◆ Exercise
Look in the material below for the line holding "Product: Private Goods-Producing". Set it down exactly, with each later line up to and including the line holding "Product: Private Services-Providing".

◆ Information shown
════

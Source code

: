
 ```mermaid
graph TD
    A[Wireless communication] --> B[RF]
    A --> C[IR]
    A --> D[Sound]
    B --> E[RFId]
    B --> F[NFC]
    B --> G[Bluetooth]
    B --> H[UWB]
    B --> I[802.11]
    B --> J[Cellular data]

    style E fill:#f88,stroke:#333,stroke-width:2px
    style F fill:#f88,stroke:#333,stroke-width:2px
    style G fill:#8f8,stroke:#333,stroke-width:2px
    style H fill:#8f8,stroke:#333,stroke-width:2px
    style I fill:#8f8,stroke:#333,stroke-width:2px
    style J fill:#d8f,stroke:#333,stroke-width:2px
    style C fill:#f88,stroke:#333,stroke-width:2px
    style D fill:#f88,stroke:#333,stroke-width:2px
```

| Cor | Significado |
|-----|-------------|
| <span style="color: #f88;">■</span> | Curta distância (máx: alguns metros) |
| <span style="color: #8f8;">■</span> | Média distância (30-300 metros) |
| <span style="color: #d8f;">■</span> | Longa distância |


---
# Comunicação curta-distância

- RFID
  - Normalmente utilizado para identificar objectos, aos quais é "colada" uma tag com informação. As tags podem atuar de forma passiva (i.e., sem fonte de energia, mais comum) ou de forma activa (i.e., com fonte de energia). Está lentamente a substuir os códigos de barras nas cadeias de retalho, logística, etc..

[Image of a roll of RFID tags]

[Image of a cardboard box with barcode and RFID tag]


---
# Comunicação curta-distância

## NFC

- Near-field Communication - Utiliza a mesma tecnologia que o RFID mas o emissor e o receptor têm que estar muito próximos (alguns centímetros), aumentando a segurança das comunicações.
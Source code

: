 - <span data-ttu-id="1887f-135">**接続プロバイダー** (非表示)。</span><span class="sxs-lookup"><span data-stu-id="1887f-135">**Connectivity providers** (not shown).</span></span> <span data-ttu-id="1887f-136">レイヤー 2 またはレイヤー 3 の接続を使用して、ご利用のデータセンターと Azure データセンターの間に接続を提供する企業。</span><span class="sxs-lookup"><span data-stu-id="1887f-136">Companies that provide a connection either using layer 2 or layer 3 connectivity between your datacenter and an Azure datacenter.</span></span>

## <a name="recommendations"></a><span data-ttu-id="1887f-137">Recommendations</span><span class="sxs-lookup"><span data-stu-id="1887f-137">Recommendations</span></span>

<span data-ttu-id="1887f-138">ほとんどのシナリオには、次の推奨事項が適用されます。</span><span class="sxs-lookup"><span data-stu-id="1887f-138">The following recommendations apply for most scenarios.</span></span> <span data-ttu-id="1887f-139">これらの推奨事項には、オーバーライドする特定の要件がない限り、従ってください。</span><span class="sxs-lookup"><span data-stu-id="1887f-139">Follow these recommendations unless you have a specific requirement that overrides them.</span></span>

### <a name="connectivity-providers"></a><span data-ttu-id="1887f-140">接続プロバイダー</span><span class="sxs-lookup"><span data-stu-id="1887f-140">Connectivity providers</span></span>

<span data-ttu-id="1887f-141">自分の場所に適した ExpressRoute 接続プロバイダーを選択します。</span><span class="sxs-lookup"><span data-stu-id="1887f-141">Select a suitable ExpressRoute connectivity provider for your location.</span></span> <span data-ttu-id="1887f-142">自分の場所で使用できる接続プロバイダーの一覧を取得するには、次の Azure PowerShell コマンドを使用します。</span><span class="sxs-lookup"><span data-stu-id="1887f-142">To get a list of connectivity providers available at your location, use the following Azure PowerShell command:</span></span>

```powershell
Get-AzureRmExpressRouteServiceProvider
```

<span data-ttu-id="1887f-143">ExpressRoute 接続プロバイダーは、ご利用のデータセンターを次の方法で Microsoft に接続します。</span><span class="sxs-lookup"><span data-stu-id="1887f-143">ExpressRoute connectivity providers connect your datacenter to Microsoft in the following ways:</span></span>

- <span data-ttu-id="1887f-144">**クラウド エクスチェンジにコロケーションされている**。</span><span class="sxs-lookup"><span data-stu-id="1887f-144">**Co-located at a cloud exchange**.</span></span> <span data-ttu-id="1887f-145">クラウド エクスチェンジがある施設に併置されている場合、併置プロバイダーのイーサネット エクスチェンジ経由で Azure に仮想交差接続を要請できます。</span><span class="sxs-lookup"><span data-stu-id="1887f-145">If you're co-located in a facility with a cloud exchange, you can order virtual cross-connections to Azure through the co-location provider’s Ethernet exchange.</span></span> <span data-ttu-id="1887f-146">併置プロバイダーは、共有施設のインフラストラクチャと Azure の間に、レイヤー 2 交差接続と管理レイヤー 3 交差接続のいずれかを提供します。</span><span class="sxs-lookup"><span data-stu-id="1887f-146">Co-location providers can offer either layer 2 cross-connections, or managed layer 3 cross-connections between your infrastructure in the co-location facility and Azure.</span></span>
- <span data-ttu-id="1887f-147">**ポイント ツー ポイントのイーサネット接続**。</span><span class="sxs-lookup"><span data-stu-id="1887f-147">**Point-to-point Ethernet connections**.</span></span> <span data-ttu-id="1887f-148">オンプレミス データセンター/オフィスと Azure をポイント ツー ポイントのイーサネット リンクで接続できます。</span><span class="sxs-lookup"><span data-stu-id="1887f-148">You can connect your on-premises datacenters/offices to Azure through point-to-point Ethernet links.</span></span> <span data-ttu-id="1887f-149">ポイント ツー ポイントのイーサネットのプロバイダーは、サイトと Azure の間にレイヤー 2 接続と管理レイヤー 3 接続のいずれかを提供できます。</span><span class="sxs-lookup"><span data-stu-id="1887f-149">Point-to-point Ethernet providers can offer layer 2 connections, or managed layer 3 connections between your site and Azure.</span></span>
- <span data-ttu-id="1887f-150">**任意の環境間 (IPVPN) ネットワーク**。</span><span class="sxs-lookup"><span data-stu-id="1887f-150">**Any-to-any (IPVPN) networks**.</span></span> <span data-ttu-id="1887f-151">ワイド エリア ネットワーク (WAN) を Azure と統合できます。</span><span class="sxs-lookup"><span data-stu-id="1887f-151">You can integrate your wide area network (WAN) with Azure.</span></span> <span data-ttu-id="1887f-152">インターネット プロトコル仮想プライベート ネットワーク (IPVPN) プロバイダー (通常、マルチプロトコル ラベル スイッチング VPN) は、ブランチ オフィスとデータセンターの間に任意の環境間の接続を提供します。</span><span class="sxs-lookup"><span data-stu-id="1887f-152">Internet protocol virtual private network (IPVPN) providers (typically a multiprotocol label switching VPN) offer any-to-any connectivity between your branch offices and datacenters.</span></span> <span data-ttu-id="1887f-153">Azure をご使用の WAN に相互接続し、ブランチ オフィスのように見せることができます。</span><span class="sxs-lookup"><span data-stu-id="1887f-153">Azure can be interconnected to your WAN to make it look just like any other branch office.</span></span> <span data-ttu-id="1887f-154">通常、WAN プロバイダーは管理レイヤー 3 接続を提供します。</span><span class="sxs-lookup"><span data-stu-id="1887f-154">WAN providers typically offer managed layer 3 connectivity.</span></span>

════

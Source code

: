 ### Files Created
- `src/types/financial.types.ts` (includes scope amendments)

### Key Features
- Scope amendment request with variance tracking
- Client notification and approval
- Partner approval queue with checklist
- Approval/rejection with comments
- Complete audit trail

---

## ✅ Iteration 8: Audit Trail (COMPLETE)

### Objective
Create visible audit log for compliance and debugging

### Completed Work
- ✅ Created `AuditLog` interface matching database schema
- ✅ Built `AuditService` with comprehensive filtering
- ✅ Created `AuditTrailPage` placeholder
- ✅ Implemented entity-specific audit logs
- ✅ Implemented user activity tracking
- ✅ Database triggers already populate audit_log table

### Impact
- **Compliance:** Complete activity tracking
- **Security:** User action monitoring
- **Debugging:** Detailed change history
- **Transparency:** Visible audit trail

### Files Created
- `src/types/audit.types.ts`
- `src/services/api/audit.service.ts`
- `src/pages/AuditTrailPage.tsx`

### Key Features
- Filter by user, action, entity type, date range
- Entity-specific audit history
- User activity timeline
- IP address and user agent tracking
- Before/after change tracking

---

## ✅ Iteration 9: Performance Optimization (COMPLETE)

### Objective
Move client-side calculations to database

════

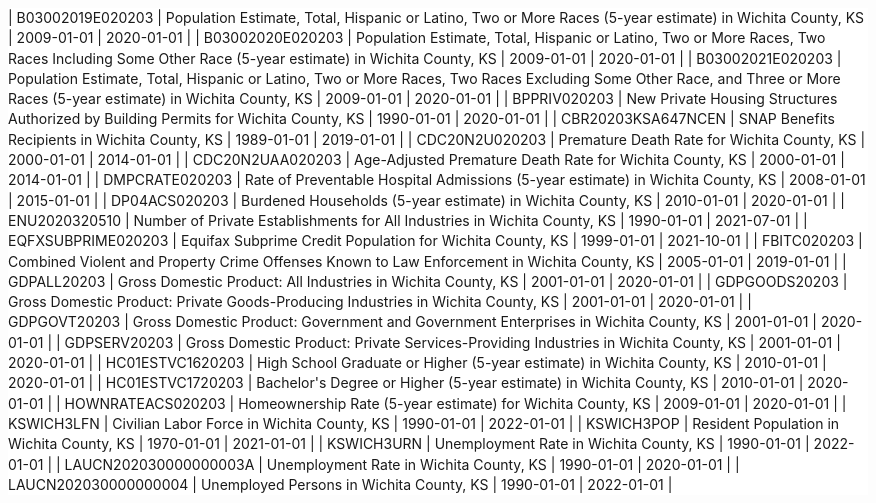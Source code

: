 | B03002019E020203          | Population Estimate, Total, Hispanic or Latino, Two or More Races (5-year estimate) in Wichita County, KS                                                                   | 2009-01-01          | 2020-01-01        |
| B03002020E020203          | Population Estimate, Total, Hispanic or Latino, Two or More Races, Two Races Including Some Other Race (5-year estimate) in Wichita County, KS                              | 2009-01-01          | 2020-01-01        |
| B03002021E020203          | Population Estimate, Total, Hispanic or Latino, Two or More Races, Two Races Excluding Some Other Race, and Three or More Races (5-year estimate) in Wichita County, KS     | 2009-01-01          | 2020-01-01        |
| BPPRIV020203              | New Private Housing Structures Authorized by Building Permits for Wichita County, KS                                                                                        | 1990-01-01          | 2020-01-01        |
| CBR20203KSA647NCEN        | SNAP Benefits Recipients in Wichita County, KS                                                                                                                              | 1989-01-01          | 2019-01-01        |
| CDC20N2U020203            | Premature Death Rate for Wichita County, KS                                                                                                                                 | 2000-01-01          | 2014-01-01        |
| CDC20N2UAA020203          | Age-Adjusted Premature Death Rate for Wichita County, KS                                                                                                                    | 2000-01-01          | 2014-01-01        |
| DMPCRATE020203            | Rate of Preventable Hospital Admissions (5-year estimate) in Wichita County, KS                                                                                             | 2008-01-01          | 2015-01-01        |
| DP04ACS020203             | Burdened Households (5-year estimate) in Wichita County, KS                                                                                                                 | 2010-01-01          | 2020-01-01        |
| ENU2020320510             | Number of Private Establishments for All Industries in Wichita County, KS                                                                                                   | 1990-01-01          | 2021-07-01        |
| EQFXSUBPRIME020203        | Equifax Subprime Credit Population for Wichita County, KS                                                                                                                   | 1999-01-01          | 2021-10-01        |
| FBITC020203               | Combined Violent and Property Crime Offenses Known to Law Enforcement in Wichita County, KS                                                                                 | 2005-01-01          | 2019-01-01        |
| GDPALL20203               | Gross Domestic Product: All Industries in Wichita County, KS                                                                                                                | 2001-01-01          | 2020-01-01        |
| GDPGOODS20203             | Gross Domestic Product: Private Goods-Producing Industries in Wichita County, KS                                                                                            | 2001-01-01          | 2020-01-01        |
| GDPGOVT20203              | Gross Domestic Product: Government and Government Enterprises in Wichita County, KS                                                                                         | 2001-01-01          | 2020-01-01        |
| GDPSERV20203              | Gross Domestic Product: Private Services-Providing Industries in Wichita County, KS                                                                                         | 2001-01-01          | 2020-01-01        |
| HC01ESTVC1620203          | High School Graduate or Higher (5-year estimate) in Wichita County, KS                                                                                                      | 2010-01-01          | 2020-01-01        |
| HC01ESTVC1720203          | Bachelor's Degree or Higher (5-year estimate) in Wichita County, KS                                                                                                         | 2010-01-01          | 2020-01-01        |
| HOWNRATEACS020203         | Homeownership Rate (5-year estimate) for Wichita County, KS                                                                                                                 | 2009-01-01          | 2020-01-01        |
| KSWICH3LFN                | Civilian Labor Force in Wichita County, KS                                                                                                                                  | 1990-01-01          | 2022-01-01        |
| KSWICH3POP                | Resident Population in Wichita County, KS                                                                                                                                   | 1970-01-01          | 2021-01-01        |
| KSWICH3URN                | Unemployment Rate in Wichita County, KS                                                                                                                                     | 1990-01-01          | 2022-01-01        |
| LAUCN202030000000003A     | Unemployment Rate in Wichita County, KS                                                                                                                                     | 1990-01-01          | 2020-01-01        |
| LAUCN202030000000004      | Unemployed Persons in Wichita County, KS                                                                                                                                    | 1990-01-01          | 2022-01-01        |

════

◆ Solution for this task
| GDPGOODS20203             | Gross Domestic Product: Private Goods-Producing Industries in Wichita County, KS                                                                                            | 2001-01-01          | 2020-01-01        |
| GDPGOVT20203              | Gross Domestic Product: Government and Government Enterprises in Wichita County, KS                                                                                         | 2001-01-01          | 2020-01-01        |
| GDPSERV20203              | Gross Domestic Product: Private Services-Providing Industries in Wichita County, KS                                                                                         | 2001-01-01          | 2020-01-01        |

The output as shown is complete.